> Task
Return the entries exactly. Images are not part of the copy.

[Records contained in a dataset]

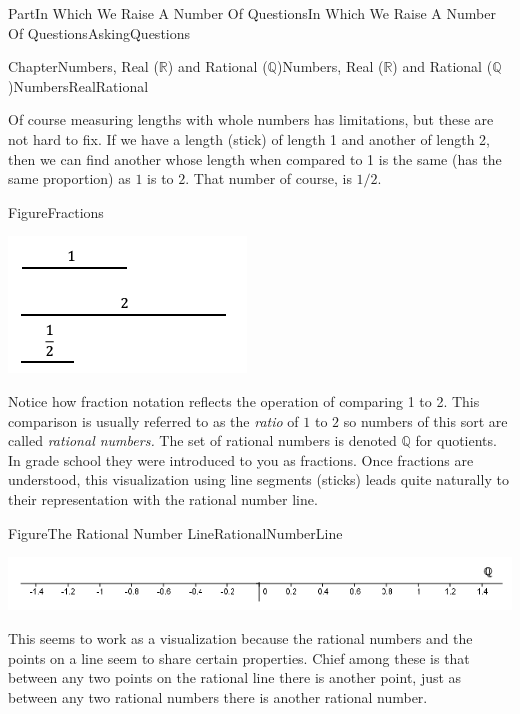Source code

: \documentclass[oneside,10pt,]{book}
\numberwithin{equation}{part}
\newcommand{\RR}{\mathbb {R}}
\newcommand{\QQ}{\mathbb {Q}}
\begin{document}
\begin{partptx}{Part}{In Which We Raise A Number Of Questions}{}{In Which We Raise A Number Of Questions}{}{}{AskingQuestions}
\begin{chapterptx}{Chapter}{Numbers, Real (\(\RR\)) and Rational (\(\QQ\))}{}{Numbers, Real (\(\RR\)) and Rational (\(\QQ\))}{}{}{NumbersRealRational}
\begin{introduction}{}
Of course measuring lengths with whole numbers has limitations, but these are not hard to fix. If we have a length (stick) of length 1 and another of length 2, then we can find another whose length when compared to 1 is the same (has the same proportion) as \(1\) is to \(2\). That number of course, is \(1/2\).%
\begin{figureptx}{Figure}{}{Fractions}{}%
\begin{image}{0.125}{0.75}{0.125}{}%
\includegraphics[width=\linewidth]{external/images/Fractions.png}
\end{image}%
\tcblower
\end{figureptx}%
Notice how fraction notation reflects the operation of comparing 1 to 2.  This comparison is usually referred to as the \emph{ratio} of \(1\) to \(2\) so numbers of this sort are called \emph{rational numbers.} The set of rational numbers is denoted \(\QQ\) for quotients.  In grade school they were introduced to you as fractions.  Once fractions are understood, this visualization using line segments (sticks) leads quite naturally to their representation with the rational number line.%
\begin{figureptx}{Figure}{The Rational Number Line}{RationalNumberLine}{}%
\begin{image}{0}{1}{0}{}%
\includegraphics[width=\linewidth]{external/images/RationalNumberLine.png}
\end{image}%
\tcblower
\end{figureptx}%
This seems to work as a visualization because the rational numbers and the points on a line seem to share certain properties.  Chief among these is that between any two points on the rational line there is another point, just as between any two rational numbers there is another rational number.%

\end{introduction}
\end{chapterptx}
\end{partptx}
\end{document}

> Exercise answer
Source code

: \documentclass[oneside,10pt,]{book}
\numberwithin{equation}{part}
\newcommand{\RR}{\mathbb {R}}
\newcommand{\QQ}{\mathbb {Q}}
\begin{document}
\begin{partptx}{Part}{In Which We Raise A Number Of Questions}{}{In Which We Raise A Number Of Questions}{}{}{AskingQuestions}
\begin{chapterptx}{Chapter}{Numbers, Real (\(\RR\)) and Rational (\(\QQ\))}{}{Numbers, Real (\(\RR\)) and Rational (\(\QQ\))}{}{}{NumbersRealRational}
\begin{introduction}{}
Of course measuring lengths with whole numbers has limitations, but these are not hard to fix. If we have a length (stick) of length 1 and another of length 2, then we can find another whose length when compared to 1 is the same (has the same proportion) as \(1\) is to \(2\). That number of course, is \(1/2\).%
\begin{figureptx}{Figure}{}{Fractions}{}%
\begin{image}{0.125}{0.75}{0.125}{}%
\includegraphics[width=\linewidth]{external/images/Fractions.png}
\end{image}%
\tcblower
\end{figureptx}%
Notice how fraction notation reflects the operation of comparing 1 to 2.  This comparison is usually referred to as the \emph{ratio} of \(1\) to \(2\) so numbers of this sort are called \emph{rational numbers.} The set of rational numbers is denoted \(\QQ\) for quotients.  In grade school they were introduced to you as fractions.  Once fractions are understood, this visualization using line segments (sticks) leads quite naturally to their representation with the rational number line.%
\begin{figureptx}{Figure}{The Rational Number Line}{RationalNumberLine}{}%
\begin{image}{0}{1}{0}{}%
\includegraphics[width=\linewidth]{external/images/RationalNumberLine.png}
\end{image}%
\tcblower
\end{figureptx}%
This seems to work as a visualization because the rational numbers and the points on a line seem to share certain properties.  Chief among these is that between any two points on the rational line there is another point, just as between any two rational numbers there is another rational number.%

\end{introduction}
\end{chapterptx}
\end{partptx}
\end{document}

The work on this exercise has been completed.